Start of Block
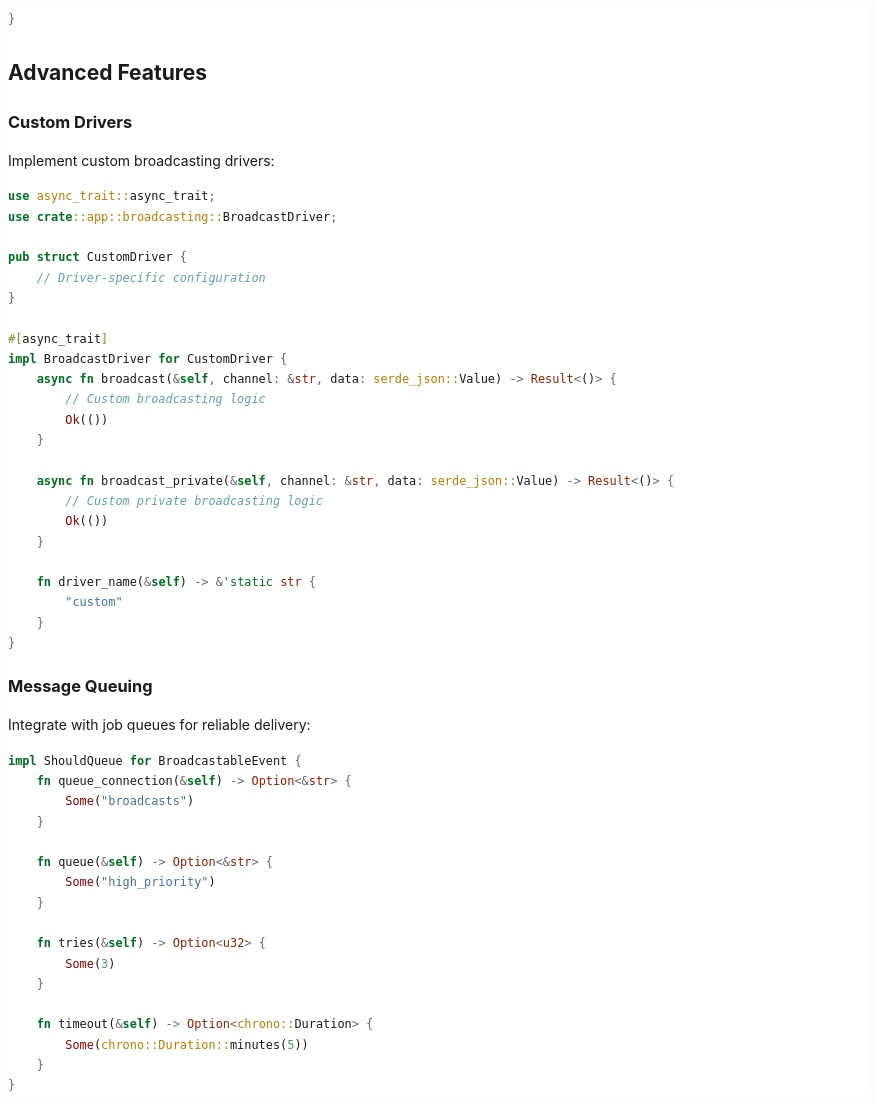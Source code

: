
 ```rust
}
```

## Advanced Features

### Custom Drivers

Implement custom broadcasting drivers:

```rust
use async_trait::async_trait;
use crate::app::broadcasting::BroadcastDriver;

pub struct CustomDriver {
    // Driver-specific configuration
}

#[async_trait]
impl BroadcastDriver for CustomDriver {
    async fn broadcast(&self, channel: &str, data: serde_json::Value) -> Result<()> {
        // Custom broadcasting logic
        Ok(())
    }

    async fn broadcast_private(&self, channel: &str, data: serde_json::Value) -> Result<()> {
        // Custom private broadcasting logic
        Ok(())
    }

    fn driver_name(&self) -> &'static str {
        "custom"
    }
}
```

### Message Queuing

Integrate with job queues for reliable delivery:

```rust
impl ShouldQueue for BroadcastableEvent {
    fn queue_connection(&self) -> Option<&str> {
        Some("broadcasts")
    }

    fn queue(&self) -> Option<&str> {
        Some("high_priority")
    }

    fn tries(&self) -> Option<u32> {
        Some(3)
    }

    fn timeout(&self) -> Option<chrono::Duration> {
        Some(chrono::Duration::minutes(5))
    }
}
```
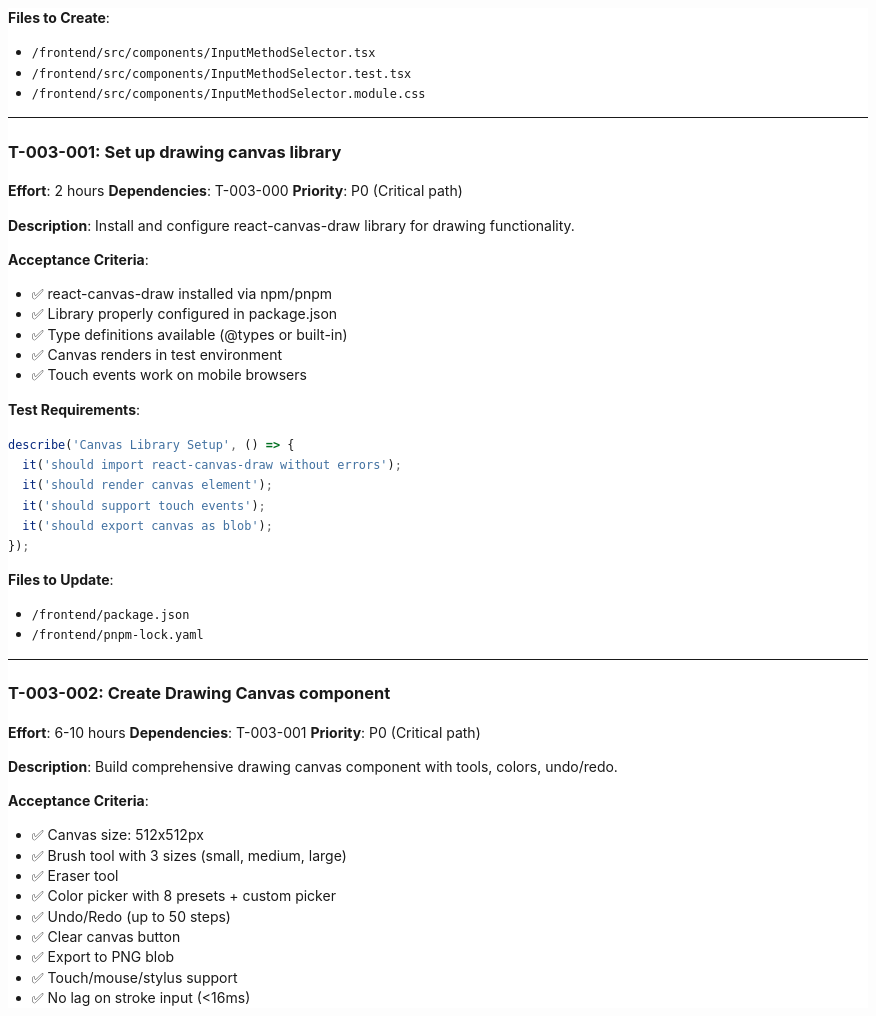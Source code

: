 **Files to Create**:
- `/frontend/src/components/InputMethodSelector.tsx`
- `/frontend/src/components/InputMethodSelector.test.tsx`
- `/frontend/src/components/InputMethodSelector.module.css`

---

### T-003-001: Set up drawing canvas library
**Effort**: 2 hours
**Dependencies**: T-003-000
**Priority**: P0 (Critical path)

**Description**: Install and configure react-canvas-draw library for drawing functionality.

**Acceptance Criteria**:
- ✅ react-canvas-draw installed via npm/pnpm
- ✅ Library properly configured in package.json
- ✅ Type definitions available (@types or built-in)
- ✅ Canvas renders in test environment
- ✅ Touch events work on mobile browsers

**Test Requirements**:
```typescript
describe('Canvas Library Setup', () => {
  it('should import react-canvas-draw without errors');
  it('should render canvas element');
  it('should support touch events');
  it('should export canvas as blob');
});
```

**Files to Update**:
- `/frontend/package.json`
- `/frontend/pnpm-lock.yaml`

---

### T-003-002: Create Drawing Canvas component
**Effort**: 6-10 hours
**Dependencies**: T-003-001
**Priority**: P0 (Critical path)

**Description**: Build comprehensive drawing canvas component with tools, colors, undo/redo.

**Acceptance Criteria**:
- ✅ Canvas size: 512x512px
- ✅ Brush tool with 3 sizes (small, medium, large)
- ✅ Eraser tool
- ✅ Color picker with 8 presets + custom picker
- ✅ Undo/Redo (up to 50 steps)
- ✅ Clear canvas button
- ✅ Export to PNG blob
- ✅ Touch/mouse/stylus support
- ✅ No lag on stroke input (<16ms)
End of Block
Reprint every record exactly and skip the pictures.

■ Task response
Source code

:
 ```rust
}
```

## Advanced Features

### Custom Drivers

Implement custom broadcasting drivers:

```rust
use async_trait::async_trait;
use crate::app::broadcasting::BroadcastDriver;

pub struct CustomDriver {
    // Driver-specific configuration
}

#[async_trait]
impl BroadcastDriver for CustomDriver {
    async fn broadcast(&self, channel: &str, data: serde_json::Value) -> Result<()> {
        // Custom broadcasting logic
        Ok(())
    }

    async fn broadcast_private(&self, channel: &str, data: serde_json::Value) -> Result<()> {
        // Custom private broadcasting logic
        Ok(())
    }

    fn driver_name(&self) -> &'static str {
        "custom"
    }
}
```

### Message Queuing

Integrate with job queues for reliable delivery:

```rust
impl ShouldQueue for BroadcastableEvent {
    fn queue_connection(&self) -> Option<&str> {
        Some("broadcasts")
    }

    fn queue(&self) -> Option<&str> {
        Some("high_priority")
    }

    fn tries(&self) -> Option<u32> {
        Some(3)
    }

    fn timeout(&self) -> Option<chrono::Duration> {
        Some(chrono::Duration::minutes(5))
    }
}
```
Source code

: **Files to Create**:
- `/frontend/src/components/InputMethodSelector.tsx`
- `/frontend/src/components/InputMethodSelector.test.tsx`
- `/frontend/src/components/InputMethodSelector.module.css`

---

### T-003-001: Set up drawing canvas library
**Effort**: 2 hours
**Dependencies**: T-003-000
**Priority**: P0 (Critical path)

**Description**: Install and configure react-canvas-draw library for drawing functionality.

**Acceptance Criteria**:
- ✅ react-canvas-draw installed via npm/pnpm
- ✅ Library properly configured in package.json
- ✅ Type definitions available (@types or built-in)
- ✅ Canvas renders in test environment
- ✅ Touch events work on mobile browsers

**Test Requirements**:
```typescript
describe('Canvas Library Setup', () => {
  it('should import react-canvas-draw without errors');
  it('should render canvas element');
  it('should support touch events');
  it('should export canvas as blob');
});
```

**Files to Update**:
- `/frontend/package.json`
- `/frontend/pnpm-lock.yaml`

---

### T-003-002: Create Drawing Canvas component
**Effort**: 6-10 hours
**Dependencies**: T-003-001
**Priority**: P0 (Critical path)

**Description**: Build comprehensive drawing canvas component with tools, colors, undo/redo.

**Acceptance Criteria**:
- ✅ Canvas size: 512x512px
- ✅ Brush tool with 3 sizes (small, medium, large)
- ✅ Eraser tool
- ✅ Color picker with 8 presets + custom picker
- ✅ Undo/Redo (up to 50 steps)
- ✅ Clear canvas button
- ✅ Export to PNG blob
- ✅ Touch/mouse/stylus support
- ✅ No lag on stroke input (<16ms)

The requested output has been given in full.